__What the exercise asks__: Print the listing below from its opening line through the line holding "The measurement method can", both ends included.

__Material provided__:
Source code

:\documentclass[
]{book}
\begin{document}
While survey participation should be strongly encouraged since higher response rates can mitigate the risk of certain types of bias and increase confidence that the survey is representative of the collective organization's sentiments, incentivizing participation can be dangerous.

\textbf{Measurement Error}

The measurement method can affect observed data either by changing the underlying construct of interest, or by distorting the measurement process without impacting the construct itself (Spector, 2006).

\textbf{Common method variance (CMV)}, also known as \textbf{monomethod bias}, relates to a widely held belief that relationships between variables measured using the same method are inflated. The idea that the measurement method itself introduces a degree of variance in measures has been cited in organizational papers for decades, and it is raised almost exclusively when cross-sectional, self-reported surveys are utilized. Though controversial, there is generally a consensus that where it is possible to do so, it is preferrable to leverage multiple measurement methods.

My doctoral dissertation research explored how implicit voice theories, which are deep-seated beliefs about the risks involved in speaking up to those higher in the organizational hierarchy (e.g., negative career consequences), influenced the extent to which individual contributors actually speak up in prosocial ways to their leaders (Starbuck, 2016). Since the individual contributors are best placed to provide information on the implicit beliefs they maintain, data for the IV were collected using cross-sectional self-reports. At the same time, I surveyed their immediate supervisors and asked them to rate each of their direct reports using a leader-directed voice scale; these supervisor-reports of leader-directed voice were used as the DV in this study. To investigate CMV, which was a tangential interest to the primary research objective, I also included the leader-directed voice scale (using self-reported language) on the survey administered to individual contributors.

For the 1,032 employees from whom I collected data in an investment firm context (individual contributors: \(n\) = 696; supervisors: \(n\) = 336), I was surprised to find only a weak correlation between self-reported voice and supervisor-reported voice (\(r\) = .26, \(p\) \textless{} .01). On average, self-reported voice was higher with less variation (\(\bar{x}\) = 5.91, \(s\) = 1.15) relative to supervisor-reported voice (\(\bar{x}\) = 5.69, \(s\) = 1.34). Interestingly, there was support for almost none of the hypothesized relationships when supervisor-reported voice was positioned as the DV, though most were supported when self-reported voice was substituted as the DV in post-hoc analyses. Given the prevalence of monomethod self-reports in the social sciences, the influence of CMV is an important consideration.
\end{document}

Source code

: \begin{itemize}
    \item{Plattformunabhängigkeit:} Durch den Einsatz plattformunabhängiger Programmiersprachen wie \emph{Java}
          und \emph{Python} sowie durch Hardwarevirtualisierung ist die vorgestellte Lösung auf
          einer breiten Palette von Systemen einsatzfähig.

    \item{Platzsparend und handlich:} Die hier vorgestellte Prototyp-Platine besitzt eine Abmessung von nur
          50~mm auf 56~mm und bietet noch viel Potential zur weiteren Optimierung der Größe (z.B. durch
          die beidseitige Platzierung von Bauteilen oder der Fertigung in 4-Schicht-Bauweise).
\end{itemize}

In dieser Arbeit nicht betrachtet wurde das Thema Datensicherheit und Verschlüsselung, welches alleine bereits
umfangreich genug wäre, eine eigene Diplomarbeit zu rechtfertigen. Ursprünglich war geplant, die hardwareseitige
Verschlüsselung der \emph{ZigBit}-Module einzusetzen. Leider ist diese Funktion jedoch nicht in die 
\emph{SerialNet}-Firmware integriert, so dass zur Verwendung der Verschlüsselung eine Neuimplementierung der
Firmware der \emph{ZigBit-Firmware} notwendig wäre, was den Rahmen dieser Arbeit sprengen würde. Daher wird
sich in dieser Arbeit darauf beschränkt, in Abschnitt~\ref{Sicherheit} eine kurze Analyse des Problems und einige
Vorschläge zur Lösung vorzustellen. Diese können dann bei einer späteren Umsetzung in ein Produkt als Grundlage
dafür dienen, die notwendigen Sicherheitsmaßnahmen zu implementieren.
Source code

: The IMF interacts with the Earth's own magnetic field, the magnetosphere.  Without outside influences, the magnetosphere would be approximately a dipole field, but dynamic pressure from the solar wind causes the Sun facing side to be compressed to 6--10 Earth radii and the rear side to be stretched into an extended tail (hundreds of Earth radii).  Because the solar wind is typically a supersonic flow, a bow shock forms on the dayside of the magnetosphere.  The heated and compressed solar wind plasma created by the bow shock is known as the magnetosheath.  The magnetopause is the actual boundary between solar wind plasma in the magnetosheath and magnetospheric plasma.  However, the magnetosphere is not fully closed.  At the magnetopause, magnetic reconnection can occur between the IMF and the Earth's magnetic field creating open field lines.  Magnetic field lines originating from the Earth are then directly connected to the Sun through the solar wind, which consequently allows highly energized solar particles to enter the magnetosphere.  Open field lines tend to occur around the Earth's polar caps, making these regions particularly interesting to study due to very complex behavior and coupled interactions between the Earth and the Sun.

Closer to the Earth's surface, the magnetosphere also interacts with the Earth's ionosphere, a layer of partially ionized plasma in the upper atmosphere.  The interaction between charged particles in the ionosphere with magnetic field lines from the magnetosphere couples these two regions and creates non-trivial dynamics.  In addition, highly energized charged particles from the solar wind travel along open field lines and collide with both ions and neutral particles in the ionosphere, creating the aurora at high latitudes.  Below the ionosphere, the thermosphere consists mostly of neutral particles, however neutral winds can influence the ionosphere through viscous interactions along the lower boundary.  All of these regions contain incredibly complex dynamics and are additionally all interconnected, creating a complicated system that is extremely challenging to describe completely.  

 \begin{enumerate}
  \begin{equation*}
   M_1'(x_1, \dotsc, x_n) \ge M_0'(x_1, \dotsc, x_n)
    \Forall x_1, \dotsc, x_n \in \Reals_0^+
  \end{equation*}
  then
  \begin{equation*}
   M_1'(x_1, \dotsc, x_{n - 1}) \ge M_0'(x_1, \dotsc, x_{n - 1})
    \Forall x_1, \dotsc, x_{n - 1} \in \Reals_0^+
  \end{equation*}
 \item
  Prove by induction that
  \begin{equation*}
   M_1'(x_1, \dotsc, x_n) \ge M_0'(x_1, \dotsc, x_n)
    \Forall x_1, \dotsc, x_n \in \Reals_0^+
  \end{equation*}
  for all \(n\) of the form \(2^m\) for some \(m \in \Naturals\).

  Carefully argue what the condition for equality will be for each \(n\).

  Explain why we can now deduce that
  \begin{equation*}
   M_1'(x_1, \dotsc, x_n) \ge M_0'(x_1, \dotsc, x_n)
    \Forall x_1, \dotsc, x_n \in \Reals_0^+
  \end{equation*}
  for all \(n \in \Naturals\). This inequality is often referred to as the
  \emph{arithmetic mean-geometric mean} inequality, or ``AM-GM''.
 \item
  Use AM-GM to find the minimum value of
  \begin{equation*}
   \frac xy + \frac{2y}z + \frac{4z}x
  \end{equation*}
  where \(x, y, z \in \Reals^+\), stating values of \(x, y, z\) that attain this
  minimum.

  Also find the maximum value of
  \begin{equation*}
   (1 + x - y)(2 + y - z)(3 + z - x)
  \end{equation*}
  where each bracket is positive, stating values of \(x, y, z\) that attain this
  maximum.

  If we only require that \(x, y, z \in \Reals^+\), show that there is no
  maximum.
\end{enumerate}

__Written solution__:
Source code

:\documentclass[
]{book}
\begin{document}
While survey participation should be strongly encouraged since higher response rates can mitigate the risk of certain types of bias and increase confidence that the survey is representative of the collective organization's sentiments, incentivizing participation can be dangerous.

\textbf{Measurement Error}

The measurement method can affect observed data either by changing the underlying construct of interest, or by distorting the measurement process without impacting the construct itself (Spector, 2006).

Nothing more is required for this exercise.